ONTARIO CIVILIAN POLICE COMMISSION
FILE: 2015 ONCPC 14
CASE NAME: Wilson and Toronto Police Service
IN THE MATTER OF THE POLICE SERVICES ACT, R.S.O. 1990, C.P.15, as amended
BETWEEN:
Constable Dawn Wilson APPELLANT (Moving Party)
-and-
Toronto Police Service RESPONDENT (Respondent Party)
-and-
Tamara Baptiste PUBLIC COMPLAINANT
DECISION
Panel: Roy Conacher, Q.C. Vice Chair D. Stephen Jovanovic, Member
Hearing Date: July 23, 2015
Hearing Location: Ontario Civilian Police Commission 250 Dundas Street West, Suite 605 Toronto, ON M7A 2T3
Appearances: Joanne E. Mulcahy, Counsel for the Appellant Michael Martosh, Counsel for the Respondent Miriam Saksznajder, Counsel for the Independent Police Review Director
Introduction:
Constable Dawn Wilson (the “Appellant”), a police officer with the Toronto Police Service (the “Service” or the “TPS”) was found guilty of unlawful or unnecessary exercise of authority in that the use of force she levelled against a civilian was unnecessary, contrary to s. 2(1)(g)(ii) of the Code of Conduct (the “Code”) set out in what is now Ontario Regulation 268/10, as amended, and therefore contrary to s. 80(1) of the Police Services Act, R.S.O. 1990, c.P.15, as amended (the “Act”).
The hearing of two charges against the Appellant, one of which was dismissed, took place before Superintendent Robin D. McElary-Downer (the “Hearing Officer”) over five days in April and May, 2013 with the decision as to the finding of guilt released on June 7, 2013. The decision on penalty was released, after further submissions were made, on September 23, 2013. The Hearing Officer imposed a penalty of the forfeiture of five days off.
The Appellant’s Notice of Appeal set out 40 specific Grounds of Appeal with respect to the finding of misconduct and 9 specific Grounds of Appeal with respect to the imposition of the penalty.
On July 23, 2015, the Panel heard a Motion brought by the Appellant with respect to the factum delivered by the Independent Police Review Director (the “OIPRD”). The Appellant requested the following Order:
i) An Order that when the OIPRD amends paragraph 34 of their factum that paragraphs 21 to 33 (pages 8 to 13) of their factum be struck out.
ii) An Order that if paragraphs 21 to 33 (pages 8 to 13) of the OIPRD’s factum are not struck out, that the Appellant be permitted to have an opportunity to file a reply factum to paragraphs 21 to 33 of the OIPRD’s factum.

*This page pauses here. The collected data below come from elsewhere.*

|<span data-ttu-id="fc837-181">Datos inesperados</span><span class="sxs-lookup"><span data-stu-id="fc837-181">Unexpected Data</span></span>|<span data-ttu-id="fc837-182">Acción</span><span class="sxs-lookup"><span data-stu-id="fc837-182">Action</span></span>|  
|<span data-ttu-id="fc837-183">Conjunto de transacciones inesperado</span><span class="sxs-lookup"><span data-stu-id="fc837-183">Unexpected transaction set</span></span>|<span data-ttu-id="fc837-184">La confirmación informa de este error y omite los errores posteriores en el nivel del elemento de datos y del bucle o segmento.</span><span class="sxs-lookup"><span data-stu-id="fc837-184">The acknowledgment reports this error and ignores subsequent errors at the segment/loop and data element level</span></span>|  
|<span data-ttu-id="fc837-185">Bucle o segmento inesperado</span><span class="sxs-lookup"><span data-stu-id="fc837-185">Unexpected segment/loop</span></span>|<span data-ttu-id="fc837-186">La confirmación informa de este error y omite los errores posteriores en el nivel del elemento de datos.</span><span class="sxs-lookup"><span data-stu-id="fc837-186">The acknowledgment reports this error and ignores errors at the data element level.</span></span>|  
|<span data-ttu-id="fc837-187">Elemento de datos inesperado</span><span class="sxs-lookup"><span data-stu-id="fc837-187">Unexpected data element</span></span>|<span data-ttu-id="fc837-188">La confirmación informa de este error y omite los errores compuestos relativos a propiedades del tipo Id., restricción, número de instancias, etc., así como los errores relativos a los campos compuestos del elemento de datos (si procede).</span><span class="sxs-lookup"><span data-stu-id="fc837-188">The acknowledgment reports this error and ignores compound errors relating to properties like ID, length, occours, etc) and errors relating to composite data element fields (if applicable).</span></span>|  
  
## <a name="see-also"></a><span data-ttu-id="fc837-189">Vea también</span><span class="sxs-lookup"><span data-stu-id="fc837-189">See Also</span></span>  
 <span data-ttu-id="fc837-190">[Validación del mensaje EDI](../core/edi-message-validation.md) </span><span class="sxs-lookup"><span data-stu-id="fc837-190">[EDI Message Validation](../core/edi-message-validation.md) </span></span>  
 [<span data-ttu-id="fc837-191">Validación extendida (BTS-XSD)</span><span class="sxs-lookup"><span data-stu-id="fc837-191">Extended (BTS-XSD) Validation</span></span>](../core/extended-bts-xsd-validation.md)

iii) An Order that if paragraphs 21 to 33 (pages 8 to 13) of the OIPRD’s factum are not struck out that the Appellant have an opportunity to make oral submissions in response to the issues raised by OIPRD’s factum.
- The Appellant raised eleven specific grounds for her Motion, in essence, arguing that the OIPRD, as a statutory intervener in this Appeal, pursuant to section 87(7) of the Police Services Act has overstepped the permissible boundaries of that role by making submissions that are not responsive to the issues raised by the Appellant; that are not based on the Record and are hypothetical and hyperbolic; that are procedurally unfair; that invite the Commission to deal with policy considerations; that amount to a cross-appeal; and, that seek to limit police officers’ rights at hearings.
Ruling:
- For the reasons that follow, we order that:
i) Paragraph 27 of the OIPRD’s factum be struck, but theremainder of the Appellant’s motion requests are dismissed.
ii) The hearing of the full disciplinary Appeal shall take place on Tuesday, October 21, 2015 commencing at 10:00 a.m.
Background:
The Appellant’s evidence on this motion was an Affidavit from a legal assistant to her counsel attaching a number of letters that were exchanged by the parties, some of which dealt with the propriety of the OIPRD’s factum. Counsel for the OIPRD acknowledged that the order sought in paragraph 34 of its factum (limiting the scope of the Appellant’s cross-examination should a new hearing be ordered) was beyond the authority of the Commission to grant. Counsel for the OIPRD delivered an amended factum striking out parts of paragraph 22, all of paragraphs 30 to 33 and part of paragraph 34 so that it now reads: “The Director takes no position with respect to the orders sought.” Counsel for the OIPRD submitted that there was now no basis for the Commission to strike out any other paragraphs of the factum.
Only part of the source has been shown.